There are a lot of things which you plan for your retirement. A retirement is a stage where, you think of having no financial burdens on your head and try to live a happy life.
As we all know, we happen to make some big purchases during our working days, let’s say a house which was bought on loan. When you are nearing retirement, the very thing which can bother you is to foreclose the loan and live without any financial burden. Many people fail to make such important decision out of a lot of confusion.
Today we will sight you if it is beneficial to prepay your home loan when nearing retirement,
Let’s take Yogesh as an example here. Yogesh is 56 and is working for a telecom company as a telecom engineer. His company has opened up a voluntary retirement scheme and Yogesh is considering taking it. He has been a very good saver of money and is confidence that he will be able to manage his retirement with the help of VRS payout, Gratuity, Provident Fund and other previous investments. His only worry is the home loan interest rate which still has four years to go.

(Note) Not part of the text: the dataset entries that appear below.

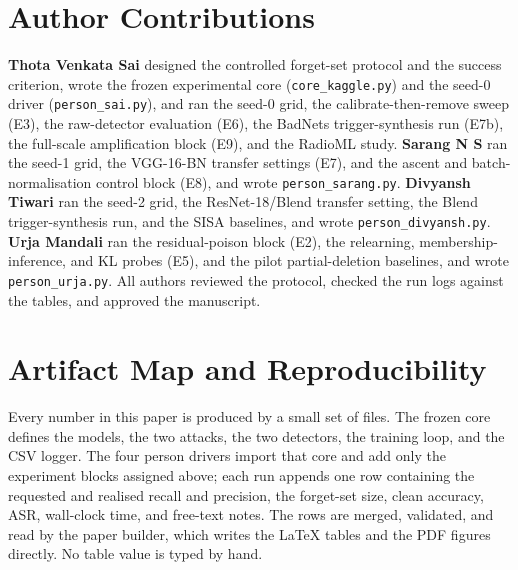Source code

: \section*{Author Contributions}
\label{sec:contrib}

\textbf{Thota Venkata Sai} designed the controlled forget-set protocol and the
success criterion, wrote the frozen experimental core (\texttt{core\_kaggle.py})
and the seed-0 driver (\texttt{person\_sai.py}), and ran the seed-0 grid, the
calibrate-then-remove sweep (E3), the raw-detector evaluation (E6), the BadNets
trigger-synthesis run (E7b), the full-scale amplification block (E9), and the
RadioML study. \textbf{Sarang N S} ran the seed-1 grid, the VGG-16-BN transfer
settings (E7), and the ascent and batch-normalisation control block (E8), and
wrote \texttt{person\_sarang.py}. \textbf{Divyansh Tiwari} ran the seed-2 grid,
the ResNet-18/Blend transfer setting, the Blend trigger-synthesis run, and the
SISA baselines, and wrote \texttt{person\_divyansh.py}. \textbf{Urja Mandali} ran
the residual-poison block (E2), the relearning, membership-inference, and KL
probes (E5), and the pilot partial-deletion baselines, and wrote
\texttt{person\_urja.py}. All authors reviewed the protocol, checked the run logs
against the tables, and approved the manuscript.

\section*{Artifact Map and Reproducibility}
\label{sec:artifact}

Every number in this paper is produced by a small set of files. The frozen core
defines the models, the two attacks, the two detectors, the training loop, and the
CSV logger. The four person drivers import that core and add only the experiment
blocks assigned above; each run appends one row containing the requested and
realised recall and precision, the forget-set size, clean accuracy, ASR,
wall-clock time, and free-text notes. The rows are merged, validated, and read by
the paper builder, which writes the \LaTeX{} tables and the PDF figures directly.
No table value is typed by hand.

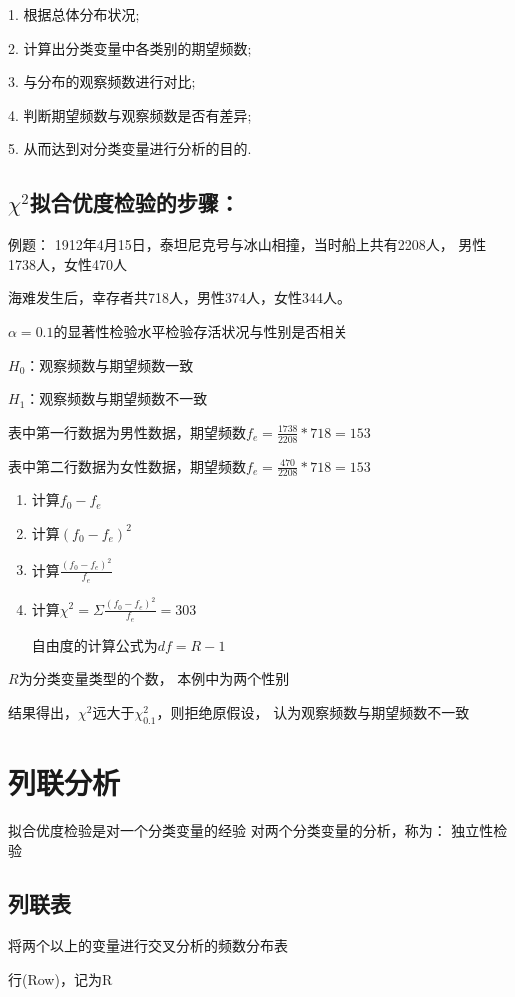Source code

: \documentclass[UTF8,10pt]{book}
\begin{document}
1. 根据总体分布状况; 

2. 计算出分类变量中各类别的期望频数; 

3. 与分布的观察频数进行对比; 

4. 判断期望频数与观察频数是否有差异; 

5. 从而达到对分类变量进行分析的目的.	

\subsection{$\chi^2$拟合优度检验的步骤：} 
例题：
1912年4月15日，泰坦尼克号与冰山相撞，当时船上共有2208人，
男性1738人，女性470人 

海难发生后，幸存者共718人，男性374人，女性344人。

$\alpha=0.1$的显著性检验水平检验存活状况与性别是否相关	

$H_0$：观察频数与期望频数一致 

$H_1$：观察频数与期望频数不一致 

表中第一行数据为男性数据，期望频数$f_e = \frac{1738}{2208} * 718 = 153$ 

表中第二行数据为女性数据，期望频数$f_e = \frac{470}{2208} * 718 = 153$ 


\begin{enumerate}
	\item 计算$f_0 -f_e$ 
	\item 计算$(f_0 -f_e)^2$ 
	\item 计算$\frac{(f_0 -f_e)^2}{f_e}$ 
	\item 计算$\chi^2 = \Sigma \frac{(f_0-f_e)^2}{f_e} = 303 $
	
	自由度的计算公式为$df = R - 1 $
\end{enumerate}  

$R$为分类变量类型的个数，
本例中为两个性别 

结果得出，$\chi^2$远大于$\chi_{0.1}^2$，则拒绝原假设，
认为观察频数与期望频数不一致	

\section{列联分析}
拟合优度检验是对一个分类变量的经验 对两个分类变量的分析，称为：	独立性检验	

\subsection{列联表}	
将两个以上的变量进行交叉分析的频数分布表 

行(Row)，记为R 
\end{document}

He is planning to use some part of his retirement funds to pre-close this home loan and wants to live a debt free life. He is getting suggestions from family and friends that he would lose on the tax benefit he is been getting if he forecloses the home loan.
What would Yogesh do?
Yogesh is planning to foreclose the home loan just because he does not intend to pay EMIs after retirement. If he plans to invest the same amount of money which he was considering closing the loan, somewhere else and getting a higher return, it would make sense to invest rather than closing this loan. If he is considering using a portion of his retirement fund to close the loan he will compromise on his retirement income. The same can also free him from the loan EMI.
Yogesh’s family and friends propose him not to close the loan as it fetches him tax benefits. Since only four years are remaining of the home loan, the principal component of the loan is more than the interest component. As we know, that the banks collect interest money during the initial phase of the loan.
Hence, the tax benefit the family members were suggesting is not so big. On the other hand, the tax applicable for the retirement income is lower than usual standards. This means continuing loans after retirement will not result to significant tax savings.
This proves that it will be beneficial for Yogesh if he pays off his loan and live a happy life without any debts. Imagine if by any reason, he fails to make an EMI payment it could result to hampering his credit score. Yogesh can pay his loan off from his retirement fund and can invest the remaining amount in short and long term investment considering he has secured his budget at least for the next twenty five years.
If the loan tenure would have been seven years or more and the person had a chance taking a voluntary retirement solution, the situation would have been different and hence the possibilities also would have been different.
Not only home loan, one can be burdened with various other loans and credit card payments. Always do a proper analysis of what is the best option for you and lock it in. A small hand research can turn out to be financially fruitful in the future.